**Problem**
Counting the line with "from FSI, MEC" as the last one, copy out the lines of the data exactly from the first onward.
§ §
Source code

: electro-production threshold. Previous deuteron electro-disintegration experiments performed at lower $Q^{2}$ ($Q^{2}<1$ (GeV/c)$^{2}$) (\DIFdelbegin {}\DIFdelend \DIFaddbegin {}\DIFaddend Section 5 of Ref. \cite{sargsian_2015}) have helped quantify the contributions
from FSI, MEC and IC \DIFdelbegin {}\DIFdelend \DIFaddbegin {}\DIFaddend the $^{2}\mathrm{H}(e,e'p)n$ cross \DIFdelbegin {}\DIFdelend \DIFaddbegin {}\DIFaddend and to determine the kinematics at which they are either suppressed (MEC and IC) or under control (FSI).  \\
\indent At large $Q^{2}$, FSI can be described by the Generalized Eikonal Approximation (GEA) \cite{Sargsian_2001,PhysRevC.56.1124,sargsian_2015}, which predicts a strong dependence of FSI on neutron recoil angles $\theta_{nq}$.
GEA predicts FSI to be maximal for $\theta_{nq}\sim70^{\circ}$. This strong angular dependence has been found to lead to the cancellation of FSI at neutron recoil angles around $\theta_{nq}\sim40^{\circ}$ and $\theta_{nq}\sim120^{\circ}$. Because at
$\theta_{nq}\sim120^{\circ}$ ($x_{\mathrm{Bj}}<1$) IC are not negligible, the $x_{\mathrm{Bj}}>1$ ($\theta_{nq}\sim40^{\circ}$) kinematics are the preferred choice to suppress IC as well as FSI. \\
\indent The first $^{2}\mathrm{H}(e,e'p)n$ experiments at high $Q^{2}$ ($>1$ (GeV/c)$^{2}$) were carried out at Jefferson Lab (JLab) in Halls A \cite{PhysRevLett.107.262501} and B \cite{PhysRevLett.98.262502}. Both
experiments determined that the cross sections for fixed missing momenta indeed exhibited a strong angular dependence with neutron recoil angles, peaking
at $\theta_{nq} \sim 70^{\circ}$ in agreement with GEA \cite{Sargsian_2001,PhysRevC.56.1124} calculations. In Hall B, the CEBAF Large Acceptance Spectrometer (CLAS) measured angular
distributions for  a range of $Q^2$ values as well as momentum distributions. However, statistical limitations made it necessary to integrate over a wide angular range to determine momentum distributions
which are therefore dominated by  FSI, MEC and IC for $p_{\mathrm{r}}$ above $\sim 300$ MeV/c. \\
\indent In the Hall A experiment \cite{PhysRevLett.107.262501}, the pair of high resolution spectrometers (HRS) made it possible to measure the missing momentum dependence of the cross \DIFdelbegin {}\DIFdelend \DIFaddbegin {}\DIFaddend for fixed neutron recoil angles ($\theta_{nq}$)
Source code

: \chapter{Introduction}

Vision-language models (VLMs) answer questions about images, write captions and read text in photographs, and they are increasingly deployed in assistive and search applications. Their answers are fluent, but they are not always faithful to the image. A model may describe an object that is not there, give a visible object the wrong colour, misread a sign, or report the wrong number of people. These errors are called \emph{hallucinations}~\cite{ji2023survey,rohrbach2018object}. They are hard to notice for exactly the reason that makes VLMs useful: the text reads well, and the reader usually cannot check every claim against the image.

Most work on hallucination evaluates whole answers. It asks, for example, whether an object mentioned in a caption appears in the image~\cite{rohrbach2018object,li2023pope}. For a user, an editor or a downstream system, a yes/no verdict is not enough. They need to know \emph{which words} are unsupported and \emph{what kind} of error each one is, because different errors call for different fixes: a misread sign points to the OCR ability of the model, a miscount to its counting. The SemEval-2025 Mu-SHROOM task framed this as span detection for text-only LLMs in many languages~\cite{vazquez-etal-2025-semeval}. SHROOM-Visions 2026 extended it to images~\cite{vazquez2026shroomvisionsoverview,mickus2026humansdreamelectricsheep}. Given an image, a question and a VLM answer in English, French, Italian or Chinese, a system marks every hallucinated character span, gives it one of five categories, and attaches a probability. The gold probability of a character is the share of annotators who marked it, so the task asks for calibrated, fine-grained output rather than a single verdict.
§ §
**Your response**
Source code

: electro-production threshold. Previous deuteron electro-disintegration experiments performed at lower $Q^{2}$ ($Q^{2}<1$ (GeV/c)$^{2}$) (\DIFdelbegin {}\DIFdelend \DIFaddbegin {}\DIFaddend Section 5 of Ref. \cite{sargsian_2015}) have helped quantify the contributions
from FSI, MEC and IC \DIFdelbegin {}\DIFdelend \DIFaddbegin {}\DIFaddend the $^{2}\mathrm{H}(e,e'p)n$ cross \DIFdelbegin {}\DIFdelend \DIFaddbegin {}\DIFaddend and to determine the kinematics at which they are either suppressed (MEC and IC) or under control (FSI).  \\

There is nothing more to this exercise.